(EXERCISE OBJECTIVE) If a line in the material below has the string "andrewrfreed", copy it out.
(AVAILABLE RECORDS)
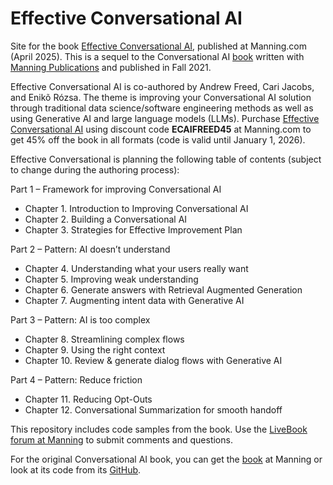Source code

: # Effective Conversational AI
Site for the book [Effective Conversational AI](https://mng.bz/yWYq), published at Manning.com (April 2025).
This is a sequel to the Conversational AI [book](https://www.manning.com/books/conversational-ai?utm_source=andrewrfreed&utm_medium=affiliate&utm_campaign=book_freed_creating_12_27_20&a_aid=andrewrfreed&a_bid=cc3c6977) written with [Manning Publications](https://www.manning.com/) and published in Fall 2021.

Effective Conversational AI is co-authored by Andrew Freed, Cari Jacobs, and Enikõ Rózsa.  The theme is improving your Conversational AI solution through traditional data science/software engineering methods as well as using Generative AI and large language models (LLMs).  Purchase [Effective Conversational AI](https://mng.bz/yWYq) using discount code **ECAIFREED45** at Manning.com to get 45% off the book in all formats (code is valid until January 1, 2026).

Effective Conversational is planning the following table of contents (subject to change during the authoring process):

Part 1 – Framework for improving Conversational AI
* Chapter 1.	Introduction to Improving Conversational AI
* Chapter 2.  Building a Conversational AI
* Chapter 3.	Strategies for Effective Improvement Plan

Part 2 – Pattern: AI doesn’t understand
* Chapter 4.  Understanding what your users really want
* Chapter 5.	Improving weak understanding
* Chapter 6.	Generate answers with Retrieval Augmented Generation
* Chapter 7.	Augmenting intent data with Generative AI

Part 3 – Pattern: AI is too complex
* Chapter 8.	Streamlining complex flows
* Chapter 9.	Using the right context
* Chapter 10.	Review & generate dialog flows with Generative AI

Part 4 – Pattern: Reduce friction
* Chapter 11.	Reducing Opt-Outs
* Chapter 12.	Conversational Summarization for smooth handoff

This repository includes code samples from the book.  Use the [LiveBook forum at Manning](https://livebook.manning.com/forum?product=freed2&page=1) to submit comments and questions.

For the original Conversational AI book, you can get the [book](https://www.manning.com/books/conversational-ai?utm_source=andrewrfreed&utm_medium=affiliate&utm_campaign=book_freed_creating_12_27_20&a_aid=andrewrfreed&a_bid=cc3c6977) at Manning or look at its code from its [GitHub](https://github.com/andrewrfreed/ConversationalAI/).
(End AVAILABLE RECORDS)
(SOLVED PROBLEM)
This is a sequel to the Conversational AI [book](https://www.manning.com/books/conversational-ai?utm_source=andrewrfreed&utm_medium=affiliate&utm_campaign=book_freed_creating_12_27_20&a_aid=andrewrfreed&a_bid=cc3c6977) written with [Manning Publications](https://www.manning.com/) and published in Fall 2021.
For the original Conversational AI book, you can get the [book](https://www.manning.com/books/conversational-ai?utm_source=andrewrfreed&utm_medium=affiliate&utm_campaign=book_freed_creating_12_27_20&a_aid=andrewrfreed&a_bid=cc3c6977) at Manning or look at its code from its [GitHub](https://github.com/andrewrfreed/ConversationalAI/).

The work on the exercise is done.